(Pictures paired with source code)
^^^^

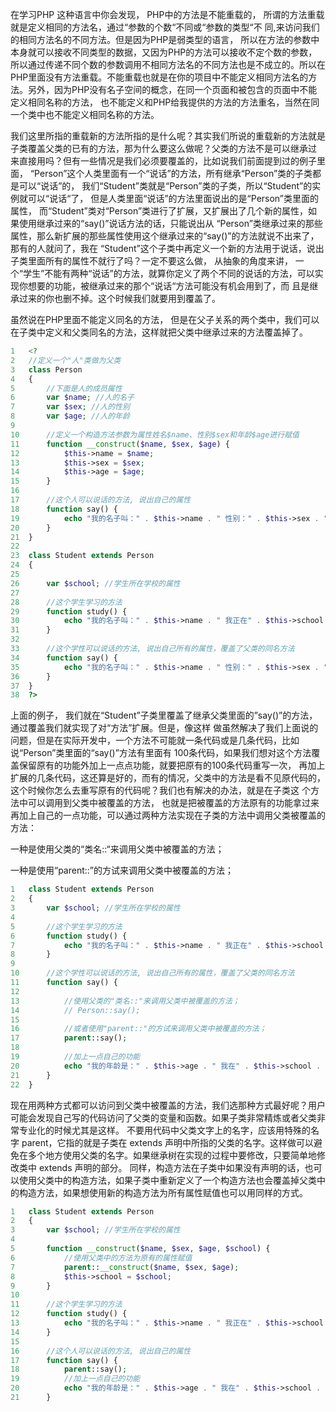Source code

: 在学习PHP 这种语言中你会发现， PHP中的方法是不能重载的， 所谓的方法重载就是定义相同的方法名，通过“参数的个数“不同或“参数的类型“不 同,来访问我们的相同方法名的不同方法。但是因为PHP是弱类型的语言， 所以在方法的参数中本身就可以接收不同类型的数据，又因为PHP的方法可以接收不定个数的参数，所以通过传递不同个数的参数调用不相同方法名的不同方法也是不成立的。所以在PHP里面没有方法重载。不能重载也就是在你的项目中不能定义相同方法名的方法。另外，因为PHP没有名子空间的概念，在同一个页面和被包含的页面中不能定义相同名称的方法， 也不能定义和PHP给我提供的方法的方法重名，当然在同一个类中也不能定义相同名称的方法。

我们这里所指的重载新的方法所指的是什么呢？其实我们所说的重载新的方法就是子类覆盖父类的已有的方法，那为什么要这么做呢？父类的方法不是可以继承过 来直接用吗？但有一些情况是我们必须要覆盖的，比如说我们前面提到过的例子里面， “Person”这个人类里面有一个“说话”的方法，所有继承“Person”类的子类都是可以“说话”的， 我们“Student”类就是“Person”类的子类，所以“Student”的实例就可以“说话“了， 但是人类里面“说话”的方法里面说出的是“Person”类里面的属性， 而“Student”类对“Person”类进行了扩展，又扩展出了几个新的属性，如果使用继承过来的“say()”说话方法的话，只能说出从 “Person”类继承过来的那些属性，那么新扩展的那些属性使用这个继承过来的“say()”的方法就说不出来了，那有的人就问了，我在 “Student”这个子类中再定义一个新的方法用于说话，说出子类里面所有的属性不就行了吗？一定不要这么做， 从抽象的角度来讲， 一个“学生”不能有两种“说话”的方法，就算你定义了两个不同的说话的方法，可以实现你想要的功能，被继承过来的那个“说话“方法可能没有机会用到了，而 且是继承过来的你也删不掉。这个时候我们就要用到覆盖了。

虽然说在PHP里面不能定义同名的方法， 但是在父子关系的两个类中，我们可以在子类中定义和父类同名的方法，这样就把父类中继承过来的方法覆盖掉了。

```php
1	<?
2	//定义一个"人"类做为父类
3	class Person
4	{
5	    //下面是人的成员属性
6	    var $name; //人的名子
7	    var $sex; //人的性别
8	    var $age; //人的年龄
9
10	    //定义一个构造方法参数为属性姓名$name、性别$sex和年龄$age进行赋值
11	    function __construct($name, $sex, $age) {
12	        $this->name = $name;
13	        $this->sex = $sex;
14	        $this->age = $age;
15	    }
16
17	    //这个人可以说话的方法, 说出自己的属性
18	    function say() {
19	        echo "我的名子叫：" . $this->name . " 性别：" . $this->sex . " 我的年龄是：" . $this->age;
20	    }
21	}
22
23	class Student extends Person
24	{
25
26	    var $school; //学生所在学校的属性
27
28	    //这个学生学习的方法
29	    function study() {
30	        echo "我的名子叫：" . $this->name . " 我正在" . $this->school . " 学习";
31	    }
32
33	    //这个学性可以说话的方法, 说出自己所有的属性，覆盖了父类的同名方法
34	    function say() {
35	        echo "我的名子叫：" . $this->name . " 性别：" . $this->sex . " 我的年龄是：" . $this->age . " 我在" . $this->school . "上学";
36	    }
37	}
38	?>

```

上面的例子， 我们就在“Student”子类里覆盖了继承父类里面的”say()”的方法，通过覆盖我们就实现了对“方法”扩展。但是，像这样 做虽然解决了我们上面说的问题，但是在实际开发中，一个方法不可能就一条代码或是几条代码，比如说“Person”类里面的“say()”方法有里面有 100条代码，如果我们想对这个方法覆盖保留原有的功能外加上一点点功能，就要把原有的100条代码重写一次， 再加上扩展的几条代码，这还算是好的，而有的情况，父类中的方法是看不见原代码的，这个时候你怎么去重写原有的代码呢？我们也有解决的办法，就是在子类这 个方法中可以调用到父类中被覆盖的方法， 也就是把被覆盖的方法原有的功能拿过来再加上自己的一点功能，可以通过两种方法实现在子类的方法中调用父类被覆盖的方法：

一种是使用父类的“类名::“来调用父类中被覆盖的方法；

一种是使用“parent::”的方试来调用父类中被覆盖的方法；

```php
1	class Student extends Person
2	{
3	    var $school; //学生所在学校的属性
4
5	    //这个学生学习的方法
6	    function study() {
7	        echo "我的名子叫：" . $this->name . " 我正在" . $this->school . "学习";
8	    }
9
10	    //这个学性可以说话的方法, 说出自己所有的属性，覆盖了父类的同名方法
11	    function say() {
12
13	        //使用父类的"类名::"来调用父类中被覆盖的方法；
14	        // Person::say();
15
16	        //或者使用"parent::"的方试来调用父类中被覆盖的方法；
17	        parent::say();
18
19	        //加上一点自己的功能
20	        echo "我的年龄是：" . $this->age . " 我在" . $this->school . "上学";
21	    }
22	}

```

现在用两种方式都可以访问到父类中被覆盖的方法，我们选那种方式最好呢？用户可能会发现自己写的代码访问了父类的变量和函数。如果子类非常精炼或者父类非 常专业化的时候尤其是这样。 不要用代码中父类文字上的名字，应该用特殊的名字 parent，它指的就是子类在 extends 声明中所指的父类的名字。这样做可以避免在多个地方使用父类的名字。如果继承树在实现的过程中要修改，只要简单地修改类中 extends 声明的部分。
同样，构造方法在子类中如果没有声明的话，也可以使用父类中的构造方法，如果子类中重新定义了一个构造方法也会覆盖掉父类中的构造方法，如果想使用新的构造方法为所有属性赋值也可以用同样的方式。

```php
1	class Student extends Person
2	{
3	    var $school; //学生所在学校的属性
4
5	    function __construct($name, $sex, $age, $school) {
6	        //使用父类中的方法为原有的属性赋值
7	        parent::__construct($name, $sex, $age);
8	        $this->school = $school;
9	    }
10
11	    //这个学生学习的方法
12	    function study() {
13	        echo "我的名子叫：" . $this->name . " 我正在" . $this->school . " 学习";
14	    }
15
16	    //这个人可以说话的方法, 说出自己的属性
17	    function say() {
18	        parent::say();
19	        //加上一点自己的功能
20	        echo "我的年龄是：" . $this->age . " 我在" . $this->school . "上学";
21	    }
```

^^^^

AIM OF THE TASK: The word "的方试来调用父类中被覆盖的方法" appears in how many lines of the data? Answer with only the number.

OUTPUT OF THE TASK: 2